# Module Three Discussion: Confidence Intervals and Hypothesis Testing

This notebook contains the step-by-step directions for your Module Three discussion. It is very important to run through the steps in order. Some steps depend on the outputs of earlier steps. Once you have completed the steps in this notebook, be sure to answer the questions about this activity in the discussion for this module.

Reminder: If you have not already reviewed the discussion prompt, please do so before beginning this activity. That will give you an idea of the questions you will need to answer with the outputs of this script.



## Initial post (due Thursday)
_____________________________________________________________________________________________________________________________________________________

### Step 1: Generating sample data
This block of Python code will generate a unique sample of size 50 that you will use in this discussion. Note that your sample will be unique and therefore your answers will be unique as well. The numpy module in Python allows you to create a data set using a Normal distribution. Note that the mean and standard deviation were chosen for you. The data set will be saved in a Python dataframe that will be used in later calculations. 

Click the block of code below and hit the **Run** button above. 

In [1]:
import pandas as pd
import numpy as np
import scipy.stats as st

In [2]:
# create 50 randomly chosen values from a Normal distribution. (arbitrarily using mean=2.48 and standard deviation=0.50). 
dia = np.random.normal(2.4800, 0.500, 50) # mean = 2.48, std = 0.50, sample size = 50

# convert the array into a dataframe with the column name "diameters" using pandas library.
dia_df = pd.DataFrame(dia, columns = ['diameters']) # use diameters from 50 randomly instantiated
dia_df = np.round(dia_df, 2) # round column outpts to 2 decimal places

# print the dataframe (note that the index of dataframe starts at 0).
print('Diameters DataFrame:\n', dia_df.head(10)) ## print the head(10) of the df, displaying truncated rows will not display descrobe method for EDA
print('\nDescribe:\n', dia_df.describe()) 

Diameters DataFrame:
    diameters
0       2.84
1       0.93
2       2.49
3       2.08
4       1.92
5       2.54
6       2.17
7       2.39
8       2.02
9       3.21

Describe:
        diameters
count  50.000000
mean    2.419000
std     0.562234
min     0.930000
25%     2.095000
50%     2.335000
75%     2.682500
max     3.710000


### Step 2: Constructing confidence intervals
You will assume that the population standard deviation is known and that the sample size is sufficiently large. Then you will use the Normal distribution to construct these confidence intervals. You will use the submodule scipy.stats to construct confidence intervals using your sample data. 
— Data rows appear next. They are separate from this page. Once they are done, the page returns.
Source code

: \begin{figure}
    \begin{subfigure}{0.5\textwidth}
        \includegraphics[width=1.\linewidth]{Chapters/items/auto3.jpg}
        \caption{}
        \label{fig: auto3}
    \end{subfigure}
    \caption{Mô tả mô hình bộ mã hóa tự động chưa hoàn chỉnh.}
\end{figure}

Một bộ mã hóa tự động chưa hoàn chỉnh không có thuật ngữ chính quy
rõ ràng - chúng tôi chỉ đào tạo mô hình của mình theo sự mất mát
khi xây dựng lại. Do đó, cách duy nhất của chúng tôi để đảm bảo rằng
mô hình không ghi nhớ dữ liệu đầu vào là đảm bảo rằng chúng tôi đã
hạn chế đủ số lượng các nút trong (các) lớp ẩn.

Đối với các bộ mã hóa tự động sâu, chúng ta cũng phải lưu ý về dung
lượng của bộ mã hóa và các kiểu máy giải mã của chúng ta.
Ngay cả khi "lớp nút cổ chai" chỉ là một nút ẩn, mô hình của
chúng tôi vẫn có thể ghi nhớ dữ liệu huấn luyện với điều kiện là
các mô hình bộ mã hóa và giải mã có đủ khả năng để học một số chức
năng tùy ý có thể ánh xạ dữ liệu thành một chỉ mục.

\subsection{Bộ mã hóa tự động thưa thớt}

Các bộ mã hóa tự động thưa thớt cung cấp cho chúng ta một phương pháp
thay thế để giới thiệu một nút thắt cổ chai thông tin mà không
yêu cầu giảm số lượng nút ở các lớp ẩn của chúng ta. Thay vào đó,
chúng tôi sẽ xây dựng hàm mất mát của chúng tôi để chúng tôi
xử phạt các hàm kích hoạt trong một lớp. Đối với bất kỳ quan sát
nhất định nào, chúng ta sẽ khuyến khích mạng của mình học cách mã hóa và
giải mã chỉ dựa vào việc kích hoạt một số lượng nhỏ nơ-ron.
Click the block of code below and hit the **Run** button above. 

In [3]:
# Python methods that calculate confidence intervals require the sample mean and the standard error as inputs.
# calculate the sample mean
sx_mean = dia_df['diameters'].mean()

# input the population standard deviation, which was given in Step 1.
std_dev = 0.5000

# calculate standard error = standard deviation / sqrt(n)   where n is the sample size.
sx_size = len(dia_df['diameters'])
SE = std_dev/np.sqrt(sx_size) # len(dia_df['diameters'])

alpha = 0.01 # significance level as defined by the discussion prompt

# placed interval calculations inside of a defined method to dynamically calc confidence interval
def print_confidence_int(level, mean, se):
    conf_int = st.norm.interval(level, loc = mean, scale = se)
    rounded = (np.round(conf_int[0], 2), (np.round(conf_int[1], 2))) # lower and upper bounds of tuple
    print(f'{int(level * 100)}% confidence interval (unrounded): {conf_int}')
    print(f'{int(level * 100)}% confidence interval rounded): {rounded}\n')

# print 90% and 99% confidence levels
print_confidence_int(0.90, sx_mean, SE) # 90% confidence level using sx_mean
print_confidence_int(0.99, sx_mean, SE) # 99% confidence level using sx_mean

90% confidence interval (unrounded): (2.302691284632333, 2.535308715367668)
90% confidence interval rounded): (2.3, 2.54)

99% confidence interval (unrounded): (2.2368613632281553, 2.6011386367718456)
99% confidence interval rounded): (2.24, 2.6)



### Step 3: Performing hypothesis testing for the population mean
Since you were given the population standard deviation in Step 1 and the sample size is sufficiently large, you can use the z-test for population means. The z-test method in statsmodels.stats.weightstats submodule runs the z-test. The input to this method is the sample dataframe and the value under the null hypothesis. The output is the test-statistic and the two-tailed P-value.

Click the block of code below and hit the **Run** button above. 

In [4]:
pip install statsmodels

Note: you may need to restart the kernel to use updated packages.


In [5]:
from statsmodels.stats.weightstats import ztest # type: ignore

# run z-test hypothesis test for population mean. The value under the null hypothesis is 2.30.
def run_z_test(data, hyp_mean):
    test_statistic, p_value = ztest(x1 = data, value = hyp_mean)
    
    print(f'z-test hypothesis test for population mean:')
    print(f'Test statistic = {test_statistic:.2f}')
    print(f'Two-Tailed P Value = {p_value:.4f}')

    if p_value < alpha:
        print(f'Reject the null hypothesis: Significant difference {p_value:.4f} < {alpha:.4f}\n')
    else:
        print(f'Fail to reject the null hypothesis: No significant difference {p_value:.4f} > {alpha:.4f}\n')

run_z_test(dia_df['diameters'], 2.30) # hypotesized mean of 2.30 per discussion prompt
run_z_test(dia_df['diameters'], 2.35) # testing function for hypothesized mean > 2.30 for output 

z-test hypothesis test for population mean:
Test statistic = 1.50
Two-Tailed P Value = 0.1345
Fail to reject the null hypothesis: No significant difference 0.1345 > 0.0100

z-test hypothesis test for population mean:
Test statistic = 0.87
Two-Tailed P Value = 0.3855
Fail to reject the null hypothesis: No significant difference 0.3855 > 0.0100



## End of initial post
Attach the HTML output to your initial post in the Module Three discussion. The HTML output can be downloaded by clicking **File**, then **Download as**, then **HTML**. Be sure to answer all questions about this activity in the Module Three discussion.

## Follow-up posts (due Sunday)
Return to the Module Three discussion to answer the follow-up questions in your response posts to other students. There are no Python scripts to run for your follow-up posts.